How about three things everyone should keep in their store cupboard?

The first would be a variety of herbs and spices. You can alter the flavour profile of so many things just with the right – or different – combinations. Then I’d say it’s important to have a range of grains and legumes in there. Again, with the right herbs and spices too, you can make something out of nothing. Finally, I consider a selection of healthy oils (such as olive oil or coconut oil) essential.

To be more INCLUSIVE, the culinary industry needs to recognise the UNIQUE CHALLENGES AND STRENGTHS strengths that NEURODIVERGENT people bring to the table.

Is there a memorable cooking experience or a dish that holds special meaning for you?

If I cast my mind back, it was probably when I recreated my grandmother's Goan fish curry for the MasterChef quarter-final. It brought back so many fond memories of family gatherings and homecooked meals – it took me right back to her house when she made it. Sometimes, I think it’s the smell of certain dishes you don’t forget. Making them again transports you back to a different time – and I’m pleased to say this one is a happy memory for me.

Are there any other cooks or chefs you really look up to?

I love unique diverse cooks who aren’t afraid to push the boundaries, mix cuisines and come up with unique ideas. That’s a reflection of my own journey – so I really respect it in others, too. My favourite chef is probably Heston Blumenthal, who is also neurodivergent, but that’s not specifically what grabs me about his food. It’s just brilliant: inventive, imaginative and he’s never afraid to try something new. People often ask me if I use cookbooks or have any favourites but, because of my diagnosis, I do struggle to find ones which don’t overwhelm me. That’s why one of my future goals is to create a neurodivergent-friendly cookbook that could be truly inclusive for anyone who feels – or experiences – the world in a similar way to me.

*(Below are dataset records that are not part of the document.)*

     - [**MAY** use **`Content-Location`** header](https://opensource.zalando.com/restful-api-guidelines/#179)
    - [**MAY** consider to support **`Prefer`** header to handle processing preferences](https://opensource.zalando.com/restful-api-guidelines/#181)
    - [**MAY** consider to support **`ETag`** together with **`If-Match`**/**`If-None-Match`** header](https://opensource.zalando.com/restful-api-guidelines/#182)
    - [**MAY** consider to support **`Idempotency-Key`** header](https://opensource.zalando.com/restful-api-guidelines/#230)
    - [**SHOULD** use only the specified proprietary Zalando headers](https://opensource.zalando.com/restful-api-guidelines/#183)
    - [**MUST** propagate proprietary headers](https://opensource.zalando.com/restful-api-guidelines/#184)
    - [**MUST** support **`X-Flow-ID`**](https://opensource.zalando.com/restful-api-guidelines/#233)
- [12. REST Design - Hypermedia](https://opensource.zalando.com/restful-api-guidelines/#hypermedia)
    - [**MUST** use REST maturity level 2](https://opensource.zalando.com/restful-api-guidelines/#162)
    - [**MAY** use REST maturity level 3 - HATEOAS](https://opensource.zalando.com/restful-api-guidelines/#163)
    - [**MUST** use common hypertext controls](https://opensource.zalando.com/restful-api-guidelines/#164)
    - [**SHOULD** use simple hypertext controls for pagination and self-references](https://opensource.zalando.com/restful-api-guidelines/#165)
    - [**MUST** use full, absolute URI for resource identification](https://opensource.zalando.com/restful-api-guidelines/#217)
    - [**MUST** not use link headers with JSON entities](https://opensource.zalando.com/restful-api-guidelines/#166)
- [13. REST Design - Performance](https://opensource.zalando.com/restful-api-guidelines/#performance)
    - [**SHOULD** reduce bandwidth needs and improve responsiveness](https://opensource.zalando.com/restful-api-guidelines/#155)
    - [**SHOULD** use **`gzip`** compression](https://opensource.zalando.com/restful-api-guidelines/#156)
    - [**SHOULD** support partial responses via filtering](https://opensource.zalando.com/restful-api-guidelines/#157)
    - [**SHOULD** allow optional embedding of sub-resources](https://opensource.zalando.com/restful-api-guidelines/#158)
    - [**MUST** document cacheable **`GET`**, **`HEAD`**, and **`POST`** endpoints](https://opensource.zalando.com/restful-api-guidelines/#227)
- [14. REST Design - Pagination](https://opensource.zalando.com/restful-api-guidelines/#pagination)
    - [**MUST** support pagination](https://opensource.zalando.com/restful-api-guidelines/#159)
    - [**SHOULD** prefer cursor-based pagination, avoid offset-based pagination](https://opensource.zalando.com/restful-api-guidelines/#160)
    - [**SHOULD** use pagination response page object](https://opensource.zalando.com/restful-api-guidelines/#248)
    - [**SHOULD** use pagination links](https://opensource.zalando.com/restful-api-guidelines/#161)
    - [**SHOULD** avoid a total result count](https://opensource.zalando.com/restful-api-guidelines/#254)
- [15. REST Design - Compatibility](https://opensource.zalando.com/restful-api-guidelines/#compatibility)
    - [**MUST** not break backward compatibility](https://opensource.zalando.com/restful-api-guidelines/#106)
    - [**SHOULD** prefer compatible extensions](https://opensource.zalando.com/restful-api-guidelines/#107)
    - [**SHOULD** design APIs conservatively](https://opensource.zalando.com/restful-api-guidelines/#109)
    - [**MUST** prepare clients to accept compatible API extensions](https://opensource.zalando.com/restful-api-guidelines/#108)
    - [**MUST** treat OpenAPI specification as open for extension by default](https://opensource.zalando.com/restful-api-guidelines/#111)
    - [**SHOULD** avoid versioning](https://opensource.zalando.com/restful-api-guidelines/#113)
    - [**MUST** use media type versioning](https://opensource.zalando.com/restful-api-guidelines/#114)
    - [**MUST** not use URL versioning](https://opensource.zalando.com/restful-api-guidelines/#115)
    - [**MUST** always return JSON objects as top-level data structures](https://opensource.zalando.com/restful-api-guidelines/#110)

Finally, how do you think the culinary industry can become more inclusive?

To become more accommodating for neurodivergent individuals, the culinary industry needs to recognise the unique challenges and strengths that we bring to the table. This can be accomplished by creating sensory-friendly cooking environments, offering neurodiverse-friendly menus and promoting inclusivity in the workplace. I’m just glad I’m able to shine a light on these issues and bring attention to them – because in the end, everyone benefits.


Inspired? Here’s the recipe for The Autistic Chef’s Authentic Goan Prawn Curry…

Total Time
45 Minutes
1 tbsp of coriander seeds
1 tsp of cumin seeds
6 garlic cloves
Cherry-sized tamarind
6 dry red chillies (ideally Kashmiri)
1 cup of fresh or frozen grated coconut
½ tsp of turmeric powder
4 tbsp of coconut oil
1 large onion, finely chopped
1in piece of ginger, finely chopped
1 tomato, finely chopped
½ litre of water, plus more as needed
1 can of coconut milk
A handful of curry leaves
500 prawns, deveined & de-shelled
Step 1

Start by making the masala. In a blender or Nutribullet, combine coriander seeds, cumin seeds, garlic cloves, tamarind, red chilies, grated coconut, turmeric powder, and some water.

Step 2

Grind the mixture into a nice, fine paste. Your masala is now ready.

Step 3

In a pan, heat the coconut oil and add finely chopped onions and ginger. Sauté until the onions turn translucent and become soft.

Step 4

Add the finely chopped tomatoes and continue sautéing until they become mushy.

Step 5

Add the prepared masala to the pan and sauté until it changes colour and releases a wonderful aroma. The spices need to cook out well but be careful not to burn them.

Step 6

Pour in the half litre of water and coconut milk and add the curry leaves and the cleaned prawns. Season with salt to taste.

Step 7

Cook the mixture for about 4-5 minutes, allowing the flavours to infuse and the prawns to cook through.

Step 8

Once ready, turn off the flame and plate the dish.